Os EUA não perderam só a capacidade para atacar: perderam também a capacidade para ameaçar. Seus principais meios para projetar poder por todo o mundo estão na Marinha, e oPoseidon reduz a Marinha a um monte de aço pesadão e imprestável. Bastaria tem um punhado de Poseidons silenciosamente no rastro de cada grupo de ataque de porta-aviões e escolta, para reduzir a zero o valor estratégico da Marinha dos EUA, não importa em que ponto do planeta esteja.
Livre das amarras do Tratado INF, a Rússia poderá neutralizar a já imprestável e obsoleta OTAN, e absorver toda a Europa em sua esfera de segurança. Políticos europeus são bastante maleáveis, e rapidamente aprenderão que boas relações com Rússia e China são patrimônio valioso, enquanto qualquer dependência dos EUA, se for mantida, será risco sempre crescente. Muitos europeus já viram perfeitamente de que lado sopram os ventos.
Para os líderes europeus, não será decisão difícil. Num dos pratos da balança está a possibilidade de uma Eurásia Expandida pacífica e próspera, de Lisboa a Vladivostok e de Murmansk a Mumbai, protegida sob o guarda-chuva nuclear russo, e firmemente conectada à Iniciativa Um Cinturão uma Estrada da China.
No outro prato da balança está uma ex-colônia obscura perdida na América do Norte selvagem, imbuída de uma inabalável fé no próprio excepcionalismo, mesmo que seja menos excepcional a cada dia que passa, os conflitos internos sejam a cada momento mais graves, o caos só aumente, embora, sim, ainda perigosa, sempre mais para ela mesma, governada por um bufão que não vê a diferença entre um tratado de armas nucleares e um negócio de compra e venda de imóveis de luxo. Os EUA bem merecem serem descartados sem tumulto, pacificamente, para fora da civilização e, na sequência, para as margens da história.

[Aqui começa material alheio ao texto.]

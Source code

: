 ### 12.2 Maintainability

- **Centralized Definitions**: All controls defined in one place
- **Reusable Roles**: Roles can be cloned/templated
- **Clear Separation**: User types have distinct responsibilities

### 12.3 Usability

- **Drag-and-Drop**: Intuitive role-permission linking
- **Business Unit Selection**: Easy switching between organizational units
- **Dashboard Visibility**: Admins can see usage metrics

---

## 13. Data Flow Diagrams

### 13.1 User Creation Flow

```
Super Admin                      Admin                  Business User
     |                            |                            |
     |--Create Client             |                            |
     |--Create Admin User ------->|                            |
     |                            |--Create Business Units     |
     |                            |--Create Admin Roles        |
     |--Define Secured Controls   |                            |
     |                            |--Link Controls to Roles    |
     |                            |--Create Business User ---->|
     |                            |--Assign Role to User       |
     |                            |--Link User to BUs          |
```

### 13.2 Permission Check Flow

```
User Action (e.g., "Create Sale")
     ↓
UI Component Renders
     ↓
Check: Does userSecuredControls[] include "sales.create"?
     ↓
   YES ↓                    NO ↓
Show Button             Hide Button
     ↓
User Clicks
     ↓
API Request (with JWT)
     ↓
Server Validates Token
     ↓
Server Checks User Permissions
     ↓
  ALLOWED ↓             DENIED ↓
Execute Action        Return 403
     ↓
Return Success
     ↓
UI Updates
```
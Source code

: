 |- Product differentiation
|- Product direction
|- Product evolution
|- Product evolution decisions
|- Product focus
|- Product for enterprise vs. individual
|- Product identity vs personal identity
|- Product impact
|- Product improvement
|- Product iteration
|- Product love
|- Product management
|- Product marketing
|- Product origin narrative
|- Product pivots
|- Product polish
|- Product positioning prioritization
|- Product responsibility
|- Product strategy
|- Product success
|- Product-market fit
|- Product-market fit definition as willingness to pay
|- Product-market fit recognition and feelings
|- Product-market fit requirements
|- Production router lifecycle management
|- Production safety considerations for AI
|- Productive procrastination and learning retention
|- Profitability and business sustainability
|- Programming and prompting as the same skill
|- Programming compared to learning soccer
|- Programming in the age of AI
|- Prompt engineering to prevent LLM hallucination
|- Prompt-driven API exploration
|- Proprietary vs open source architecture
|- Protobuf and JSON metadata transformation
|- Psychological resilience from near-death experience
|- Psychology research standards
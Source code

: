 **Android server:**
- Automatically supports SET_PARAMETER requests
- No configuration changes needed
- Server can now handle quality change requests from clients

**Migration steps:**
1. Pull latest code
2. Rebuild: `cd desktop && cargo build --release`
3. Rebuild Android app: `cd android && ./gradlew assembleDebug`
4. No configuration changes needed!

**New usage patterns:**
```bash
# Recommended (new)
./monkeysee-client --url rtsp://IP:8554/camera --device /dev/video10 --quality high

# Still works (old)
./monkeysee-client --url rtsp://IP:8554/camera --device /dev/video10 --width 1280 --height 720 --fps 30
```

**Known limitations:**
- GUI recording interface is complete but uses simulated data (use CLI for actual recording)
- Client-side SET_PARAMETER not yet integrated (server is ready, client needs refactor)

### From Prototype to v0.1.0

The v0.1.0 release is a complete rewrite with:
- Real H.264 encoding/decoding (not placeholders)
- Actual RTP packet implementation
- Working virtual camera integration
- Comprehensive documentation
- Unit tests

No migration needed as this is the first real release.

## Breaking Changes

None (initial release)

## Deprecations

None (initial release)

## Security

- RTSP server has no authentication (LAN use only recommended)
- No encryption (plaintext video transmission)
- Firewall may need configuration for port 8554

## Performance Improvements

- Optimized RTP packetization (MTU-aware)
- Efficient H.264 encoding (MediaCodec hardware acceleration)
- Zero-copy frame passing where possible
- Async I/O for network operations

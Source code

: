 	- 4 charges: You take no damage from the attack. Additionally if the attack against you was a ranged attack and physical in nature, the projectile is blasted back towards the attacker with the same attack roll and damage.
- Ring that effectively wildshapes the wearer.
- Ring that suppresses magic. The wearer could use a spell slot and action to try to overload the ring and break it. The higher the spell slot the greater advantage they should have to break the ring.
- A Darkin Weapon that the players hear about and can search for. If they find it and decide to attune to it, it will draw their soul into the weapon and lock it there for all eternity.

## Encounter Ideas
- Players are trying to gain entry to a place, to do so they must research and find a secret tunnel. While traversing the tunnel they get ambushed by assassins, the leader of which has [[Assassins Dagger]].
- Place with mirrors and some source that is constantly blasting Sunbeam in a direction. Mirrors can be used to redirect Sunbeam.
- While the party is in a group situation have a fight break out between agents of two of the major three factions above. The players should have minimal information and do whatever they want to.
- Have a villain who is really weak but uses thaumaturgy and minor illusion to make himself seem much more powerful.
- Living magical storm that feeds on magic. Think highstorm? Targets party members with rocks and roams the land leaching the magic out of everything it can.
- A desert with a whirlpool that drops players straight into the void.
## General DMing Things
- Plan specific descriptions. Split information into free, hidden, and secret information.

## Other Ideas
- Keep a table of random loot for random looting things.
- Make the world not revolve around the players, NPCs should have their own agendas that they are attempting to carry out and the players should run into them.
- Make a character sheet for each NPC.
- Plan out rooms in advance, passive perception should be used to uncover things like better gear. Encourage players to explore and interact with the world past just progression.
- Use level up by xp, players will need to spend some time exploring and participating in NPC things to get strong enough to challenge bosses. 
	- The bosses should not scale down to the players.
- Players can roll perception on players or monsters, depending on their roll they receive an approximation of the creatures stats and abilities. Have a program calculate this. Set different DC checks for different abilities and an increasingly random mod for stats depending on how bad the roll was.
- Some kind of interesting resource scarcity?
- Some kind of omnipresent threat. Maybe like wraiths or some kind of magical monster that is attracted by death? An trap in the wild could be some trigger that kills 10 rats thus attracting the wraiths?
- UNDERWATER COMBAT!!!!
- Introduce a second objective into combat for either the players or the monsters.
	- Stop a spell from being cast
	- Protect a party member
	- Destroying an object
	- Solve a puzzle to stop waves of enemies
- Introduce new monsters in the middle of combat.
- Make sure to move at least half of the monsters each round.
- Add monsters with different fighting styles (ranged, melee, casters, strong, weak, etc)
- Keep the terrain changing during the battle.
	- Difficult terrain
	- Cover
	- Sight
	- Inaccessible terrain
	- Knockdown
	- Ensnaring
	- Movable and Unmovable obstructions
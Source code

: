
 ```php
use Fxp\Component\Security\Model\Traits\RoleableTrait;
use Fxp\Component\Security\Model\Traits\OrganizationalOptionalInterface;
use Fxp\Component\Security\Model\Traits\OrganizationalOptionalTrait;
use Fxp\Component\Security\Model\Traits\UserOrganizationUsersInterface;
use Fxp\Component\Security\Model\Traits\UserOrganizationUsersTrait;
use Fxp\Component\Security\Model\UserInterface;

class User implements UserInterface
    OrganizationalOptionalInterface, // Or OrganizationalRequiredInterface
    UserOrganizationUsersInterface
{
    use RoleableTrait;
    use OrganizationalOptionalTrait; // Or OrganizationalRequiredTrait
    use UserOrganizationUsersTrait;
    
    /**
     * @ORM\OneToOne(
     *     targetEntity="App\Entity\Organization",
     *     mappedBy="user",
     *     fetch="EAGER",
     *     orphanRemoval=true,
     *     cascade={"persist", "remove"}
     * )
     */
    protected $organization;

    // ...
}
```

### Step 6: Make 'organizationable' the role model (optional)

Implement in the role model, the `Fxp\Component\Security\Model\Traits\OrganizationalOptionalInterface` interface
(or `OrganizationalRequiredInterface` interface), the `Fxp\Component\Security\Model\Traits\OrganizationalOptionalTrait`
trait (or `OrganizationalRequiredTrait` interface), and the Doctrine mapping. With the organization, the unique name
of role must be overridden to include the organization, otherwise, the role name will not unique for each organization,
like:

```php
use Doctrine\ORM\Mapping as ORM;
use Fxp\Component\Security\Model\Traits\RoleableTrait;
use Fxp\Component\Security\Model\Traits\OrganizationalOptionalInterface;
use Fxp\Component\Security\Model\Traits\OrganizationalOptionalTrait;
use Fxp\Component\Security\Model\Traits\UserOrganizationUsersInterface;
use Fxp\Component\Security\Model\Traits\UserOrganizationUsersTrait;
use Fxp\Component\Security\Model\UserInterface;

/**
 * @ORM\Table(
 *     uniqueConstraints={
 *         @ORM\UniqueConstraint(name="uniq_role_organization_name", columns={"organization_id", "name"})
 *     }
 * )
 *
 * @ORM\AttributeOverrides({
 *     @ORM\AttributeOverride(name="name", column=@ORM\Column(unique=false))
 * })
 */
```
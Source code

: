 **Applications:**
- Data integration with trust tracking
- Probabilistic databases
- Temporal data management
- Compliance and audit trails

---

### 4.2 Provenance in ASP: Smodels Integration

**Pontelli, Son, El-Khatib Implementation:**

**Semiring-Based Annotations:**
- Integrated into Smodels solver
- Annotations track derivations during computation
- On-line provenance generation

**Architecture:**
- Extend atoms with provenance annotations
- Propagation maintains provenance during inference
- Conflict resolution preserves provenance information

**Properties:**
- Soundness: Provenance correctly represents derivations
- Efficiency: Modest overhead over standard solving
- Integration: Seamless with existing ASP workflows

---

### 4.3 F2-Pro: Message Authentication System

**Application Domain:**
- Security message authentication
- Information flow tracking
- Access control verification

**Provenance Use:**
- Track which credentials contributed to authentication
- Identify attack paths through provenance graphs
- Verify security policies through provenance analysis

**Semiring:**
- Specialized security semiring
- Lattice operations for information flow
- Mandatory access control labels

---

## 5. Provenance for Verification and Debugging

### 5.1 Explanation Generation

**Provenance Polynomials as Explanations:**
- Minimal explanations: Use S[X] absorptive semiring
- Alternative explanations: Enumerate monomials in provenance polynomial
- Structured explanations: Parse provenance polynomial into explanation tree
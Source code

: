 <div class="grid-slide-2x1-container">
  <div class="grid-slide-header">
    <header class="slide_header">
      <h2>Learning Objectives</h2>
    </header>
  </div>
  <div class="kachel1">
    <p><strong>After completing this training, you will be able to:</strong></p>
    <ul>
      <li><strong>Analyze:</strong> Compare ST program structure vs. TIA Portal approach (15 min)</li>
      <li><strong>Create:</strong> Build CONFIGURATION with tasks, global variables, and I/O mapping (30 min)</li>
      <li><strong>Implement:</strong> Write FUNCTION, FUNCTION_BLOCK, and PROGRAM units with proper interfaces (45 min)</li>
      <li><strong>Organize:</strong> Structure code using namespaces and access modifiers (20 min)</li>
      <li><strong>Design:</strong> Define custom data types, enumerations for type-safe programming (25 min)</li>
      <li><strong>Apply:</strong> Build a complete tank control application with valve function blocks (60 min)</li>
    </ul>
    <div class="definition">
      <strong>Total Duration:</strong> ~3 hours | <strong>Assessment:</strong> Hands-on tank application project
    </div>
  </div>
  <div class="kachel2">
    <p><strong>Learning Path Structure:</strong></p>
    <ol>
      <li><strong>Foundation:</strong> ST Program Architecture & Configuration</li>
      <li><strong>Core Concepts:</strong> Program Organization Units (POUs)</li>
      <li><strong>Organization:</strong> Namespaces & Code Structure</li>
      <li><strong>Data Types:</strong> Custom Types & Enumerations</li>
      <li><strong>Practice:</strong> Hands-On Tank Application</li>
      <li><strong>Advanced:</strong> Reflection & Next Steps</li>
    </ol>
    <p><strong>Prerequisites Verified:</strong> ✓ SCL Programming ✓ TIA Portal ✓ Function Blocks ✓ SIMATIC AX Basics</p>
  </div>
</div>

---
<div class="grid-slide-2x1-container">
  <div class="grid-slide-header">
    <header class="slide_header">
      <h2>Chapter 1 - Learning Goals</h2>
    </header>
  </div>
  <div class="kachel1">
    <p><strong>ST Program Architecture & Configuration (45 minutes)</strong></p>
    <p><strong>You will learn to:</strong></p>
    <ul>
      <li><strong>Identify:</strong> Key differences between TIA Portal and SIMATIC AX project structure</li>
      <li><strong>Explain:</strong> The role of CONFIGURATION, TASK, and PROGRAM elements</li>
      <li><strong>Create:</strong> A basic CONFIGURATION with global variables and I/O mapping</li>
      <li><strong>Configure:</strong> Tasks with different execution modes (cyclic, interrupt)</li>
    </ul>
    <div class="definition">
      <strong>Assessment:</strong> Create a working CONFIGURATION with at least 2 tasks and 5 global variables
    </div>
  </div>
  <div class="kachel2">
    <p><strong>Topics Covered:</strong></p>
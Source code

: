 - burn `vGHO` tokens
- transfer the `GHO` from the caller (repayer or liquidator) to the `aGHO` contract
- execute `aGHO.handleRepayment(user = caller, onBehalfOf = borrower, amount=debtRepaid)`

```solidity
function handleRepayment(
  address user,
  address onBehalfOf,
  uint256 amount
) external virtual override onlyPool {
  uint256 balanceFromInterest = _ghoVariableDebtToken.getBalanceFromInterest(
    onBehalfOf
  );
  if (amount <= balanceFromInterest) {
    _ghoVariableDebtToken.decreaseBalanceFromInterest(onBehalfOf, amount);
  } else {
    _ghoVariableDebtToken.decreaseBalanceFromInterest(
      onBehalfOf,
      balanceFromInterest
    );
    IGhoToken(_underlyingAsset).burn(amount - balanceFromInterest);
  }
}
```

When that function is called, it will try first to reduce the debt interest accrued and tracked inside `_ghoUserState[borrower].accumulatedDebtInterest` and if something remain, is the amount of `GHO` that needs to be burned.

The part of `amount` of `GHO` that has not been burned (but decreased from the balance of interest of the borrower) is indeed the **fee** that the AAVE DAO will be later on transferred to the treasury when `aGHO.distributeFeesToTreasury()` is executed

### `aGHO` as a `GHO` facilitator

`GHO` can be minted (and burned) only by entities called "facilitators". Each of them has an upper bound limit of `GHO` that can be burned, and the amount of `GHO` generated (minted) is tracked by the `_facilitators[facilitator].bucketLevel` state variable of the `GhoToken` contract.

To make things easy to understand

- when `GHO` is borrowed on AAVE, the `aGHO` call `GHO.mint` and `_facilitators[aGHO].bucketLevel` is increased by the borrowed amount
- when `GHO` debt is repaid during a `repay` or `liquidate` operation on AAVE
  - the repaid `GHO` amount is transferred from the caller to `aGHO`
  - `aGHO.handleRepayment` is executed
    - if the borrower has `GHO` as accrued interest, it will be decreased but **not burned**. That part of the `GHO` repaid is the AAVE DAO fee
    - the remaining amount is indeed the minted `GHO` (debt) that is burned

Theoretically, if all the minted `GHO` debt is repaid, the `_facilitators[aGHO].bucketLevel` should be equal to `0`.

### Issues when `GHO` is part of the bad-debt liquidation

Trump que se entenda com ele mesmo, no seu “grande, belo salão” e evite fazer coisas ainda mais tragicamente estúpidas, enquanto mentes sãs negociam com calma os termos de uma capitulação honrosa. A única estratégica de saída aceitável para os EUA é entregar sem resistir, pacificamente, todas as suas posições em todo o mundo, recolher-se sobre as próprias pegadas geográficas de volta para casa e tratar de não se intrometer nos negócio da Eurásia Expandida.*******
* Tratado de Forças Nucleares de Alcance Intermediário (ing. Tratado INF) é um tratado internacional entre EUA e URSS, assinado em Washington, DC, em 8/12/1987 [NTs].